AI分野は近年目覚ましい成長を遂げており、実用化されたサービスは次々ビジネスシーンや日常生活で利用されています。AI開発に関する用語も見聞きされるようになりましたが、「アノテーション」もその1つです。アノテーションはAI開発における特徴的なプロセスであり、開発業務に携わる上で押さえておきたい知識となります。今回はそんなアノテーションについて詳しく掘り下げてみました。

アノテーションとは

アノテーションは日本語で「注釈」「注解」などと訳され、AI分野においては1つ1つのデータにタグやメタデータを関連付けて意味を付与する作業のことです。犬の画像を機械に読み込ませた時、機械がそれが犬であると認識するための準備作業と言うと分かりやすいでしょう。AIは反復的な機械学習によって精度を高めるという性質があります。学習方法には「教師あり学習」「教師なし学習」「強化学習」の3パターンが挙げられますが、アノテーションはこのうち教師あり学習で使用される教師データ(意味付けされたデータ)の作成にあたる作業です。そのため、アノテーションは単に「教師データ作成」と呼ばれることもあるので覚えておきましょう。

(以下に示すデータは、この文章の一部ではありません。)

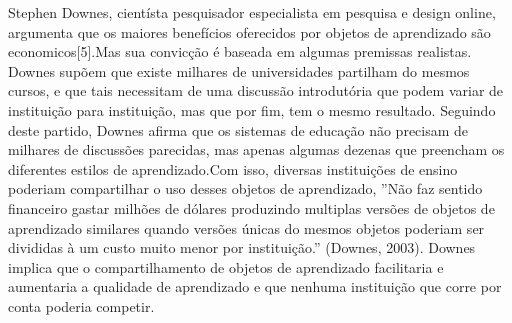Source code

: \documentclass[12pt,openright,oneside,a4paper,english,french,spanish,brazil]{unifil}
\begin{document}

Stephen Downes, cientísta pesquisador especialista em pesquisa e design online, argumenta que os maiores benefícios oferecidos por objetos de aprendizado são economicos[5].Mas sua convicção é baseada em algumas premissas realistas.
Downes supõem que existe milhares de universidades partilham do mesmos cursos, e que tais necessitam de uma discussão introdutória que podem variar de instituição para instituição, mas que por fim, tem o mesmo resultado. Seguindo deste partido, Downes afirma que os sistemas de educação não precisam de milhares de discussões parecidas, mas apenas algumas dezenas que preencham os diferentes estilos de aprendizado.Com isso, diversas instituições de ensino poderiam compartilhar o uso desses objetos de aprendizado, ''Não faz sentido financeiro gastar milhões de dólares produzindo multiplas versões de objetos de aprendizado similares quando versões únicas do mesmos objetos poderiam ser divididas à um custo muito menor por instituição.'' (Downes, 2003). Downes implica que o compartilhamento de objetos de aprendizado facilitaria e aumentaria a qualidade de aprendizado e que nenhuma instituição que corre por conta poderia competir.
\end{document}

アノテーションはAI開発において比較的早い段階で行われる作業です。AIでいくら機械学習を繰り返しても、データが適切にタグ付けされていなければ意味がありません。アノテーションはAIがシステムとして機能する上で重要な役割を担っているのです。また、近年のIT分野では企業が持つ「ビッグデータ」の活用が注目されています。膨大な情報もただ保管しているだけでは役に立たないため、個々にアノテーションを行い効率的に管理・運用する必要があるでしょう。アノテーションはビッグデータ活用のキーポイントとしても注目を集めているのです。

アノテーション業務の手順

アノテーション業務は基本的に「データ収集」「ラベル付け」「機械学習」「評価」というプロセスで進められるので覚えておきましょう。データ収集ではAIに読み込ませる情報を用途に合わせてまとめておきます。用途に関係ないノイズとなる情報については、この段階で精査して間引いておくことが大切です。ラベル付けはアノテーション業務のメインとなる部分であり、正確な仕事が要求されます。対象コンテンツを識別するためのラベルを貼り付け、意味となるタグを書き込んでいく作業です。ラベル付けしたデータをAIに機械学習させたら、正常に動作するかどうかをテストした上で性能を評価します。

アノテーションの作業自体は個々のコンテンツにタグやメタを付けていく単純で地道なものですが、対象となるコンテンツは様々です。コンテンツによって作業手順や内容が異なる点には留意しておきましょう。アノテーションを行うコンテンツは大きく分けて「テキスト」「音声」「画像・映像」の3種類です。

テキストのアノテーションでは文章の全体にタグを付けることもあれば、単語や語句のように一部を抜き出してタグ付けするケースもあります。指定した文章のラベルを「意図(インテント)」「感情(センチメント)」「意味(セマンティック)」といったカテゴリーに分類し、必要に応じて細かいタグ付けを行うイメージです。例えば文章中にある「東京」というキーワードに対しては、「地名」というセマンティックアノテーションを行います。テキストへのアノテーションによって文章のカテゴライズや抽出といった機能を実装可能です。

音声のアノテーションは、まず対象となる音声をテキスト化することから始めます。ラベル付けは「音の種類・音量」と「音声の意味」の2パターンです。例えば前者は名刺・形容詞・感嘆詞といった品詞や音の大小をラベルとして貼り付け、後者では単語単位で意味をラベル付けします。音声アノテーションは主にコールセンターなどで活用される音声認識システムに用いられており、マニュアルの表示や議事録作成を自動化可能です。音声認識の精度を向上させるためには、幅広い年齢層の男女からサンプル音声をデータとして収集する必要があります。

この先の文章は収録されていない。